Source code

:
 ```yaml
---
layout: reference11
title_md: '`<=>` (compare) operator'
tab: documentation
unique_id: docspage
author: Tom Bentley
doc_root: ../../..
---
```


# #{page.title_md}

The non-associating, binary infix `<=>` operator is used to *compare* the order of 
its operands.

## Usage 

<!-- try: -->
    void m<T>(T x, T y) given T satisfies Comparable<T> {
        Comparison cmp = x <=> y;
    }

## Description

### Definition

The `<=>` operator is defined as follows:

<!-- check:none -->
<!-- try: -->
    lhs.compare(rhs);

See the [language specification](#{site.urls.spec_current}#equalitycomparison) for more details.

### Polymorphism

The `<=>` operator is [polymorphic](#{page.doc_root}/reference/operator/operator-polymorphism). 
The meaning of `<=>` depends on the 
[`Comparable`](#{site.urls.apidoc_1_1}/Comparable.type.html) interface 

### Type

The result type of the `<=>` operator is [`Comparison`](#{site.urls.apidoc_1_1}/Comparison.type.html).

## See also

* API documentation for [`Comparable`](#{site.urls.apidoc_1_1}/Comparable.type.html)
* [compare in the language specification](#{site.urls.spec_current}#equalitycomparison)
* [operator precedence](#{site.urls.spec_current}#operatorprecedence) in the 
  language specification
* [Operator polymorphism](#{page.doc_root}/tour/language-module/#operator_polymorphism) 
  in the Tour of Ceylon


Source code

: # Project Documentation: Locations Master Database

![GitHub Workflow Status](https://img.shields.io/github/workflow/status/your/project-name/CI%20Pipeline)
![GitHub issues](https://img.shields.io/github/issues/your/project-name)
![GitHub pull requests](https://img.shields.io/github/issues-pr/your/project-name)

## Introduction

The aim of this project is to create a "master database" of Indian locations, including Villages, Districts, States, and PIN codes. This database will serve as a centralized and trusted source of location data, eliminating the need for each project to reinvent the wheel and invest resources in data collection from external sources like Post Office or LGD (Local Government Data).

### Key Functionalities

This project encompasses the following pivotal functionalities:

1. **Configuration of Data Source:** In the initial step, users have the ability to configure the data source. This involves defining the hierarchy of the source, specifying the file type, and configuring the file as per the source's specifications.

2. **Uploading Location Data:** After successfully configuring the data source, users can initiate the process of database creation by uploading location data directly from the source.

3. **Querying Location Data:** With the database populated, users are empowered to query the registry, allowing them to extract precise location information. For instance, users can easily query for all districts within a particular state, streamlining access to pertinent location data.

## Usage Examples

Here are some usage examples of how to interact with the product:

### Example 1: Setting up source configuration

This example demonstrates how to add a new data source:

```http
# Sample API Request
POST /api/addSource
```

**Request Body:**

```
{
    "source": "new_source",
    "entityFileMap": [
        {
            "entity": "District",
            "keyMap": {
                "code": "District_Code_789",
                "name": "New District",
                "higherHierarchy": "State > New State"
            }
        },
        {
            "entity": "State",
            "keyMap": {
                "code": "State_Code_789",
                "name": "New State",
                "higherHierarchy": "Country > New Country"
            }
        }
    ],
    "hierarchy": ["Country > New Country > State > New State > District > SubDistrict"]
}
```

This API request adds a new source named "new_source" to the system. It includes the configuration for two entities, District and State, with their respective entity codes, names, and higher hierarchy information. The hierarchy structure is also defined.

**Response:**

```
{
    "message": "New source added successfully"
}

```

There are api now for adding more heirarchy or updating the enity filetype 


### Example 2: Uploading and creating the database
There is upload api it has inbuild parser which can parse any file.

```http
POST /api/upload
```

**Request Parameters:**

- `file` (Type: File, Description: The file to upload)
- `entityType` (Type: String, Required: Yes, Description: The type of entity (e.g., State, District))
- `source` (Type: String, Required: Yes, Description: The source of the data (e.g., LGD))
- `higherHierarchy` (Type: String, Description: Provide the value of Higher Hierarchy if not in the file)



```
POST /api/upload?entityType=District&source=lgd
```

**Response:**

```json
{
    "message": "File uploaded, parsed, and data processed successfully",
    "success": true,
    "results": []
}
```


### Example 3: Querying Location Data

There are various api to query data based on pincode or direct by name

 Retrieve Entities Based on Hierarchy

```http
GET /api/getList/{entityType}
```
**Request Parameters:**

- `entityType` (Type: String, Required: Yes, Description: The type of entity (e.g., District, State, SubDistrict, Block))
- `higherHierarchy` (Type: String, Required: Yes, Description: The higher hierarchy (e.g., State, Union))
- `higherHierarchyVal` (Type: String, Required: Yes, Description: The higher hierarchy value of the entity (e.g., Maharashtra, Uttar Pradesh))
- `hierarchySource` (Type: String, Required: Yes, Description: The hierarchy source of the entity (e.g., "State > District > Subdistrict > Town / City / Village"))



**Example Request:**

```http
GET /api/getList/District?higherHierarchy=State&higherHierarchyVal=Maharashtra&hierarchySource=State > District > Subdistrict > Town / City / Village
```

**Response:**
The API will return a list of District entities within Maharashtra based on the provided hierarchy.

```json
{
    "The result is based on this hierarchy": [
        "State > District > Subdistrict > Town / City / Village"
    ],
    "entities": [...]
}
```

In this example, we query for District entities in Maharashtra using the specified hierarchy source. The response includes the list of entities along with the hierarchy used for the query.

^^^^^^^^

**PROBLEM DESCRIPTION:**
Tally of lines with the word "within": work out how many lines in the records hold it, and give that number only.

**RESPONSE BOX:**
2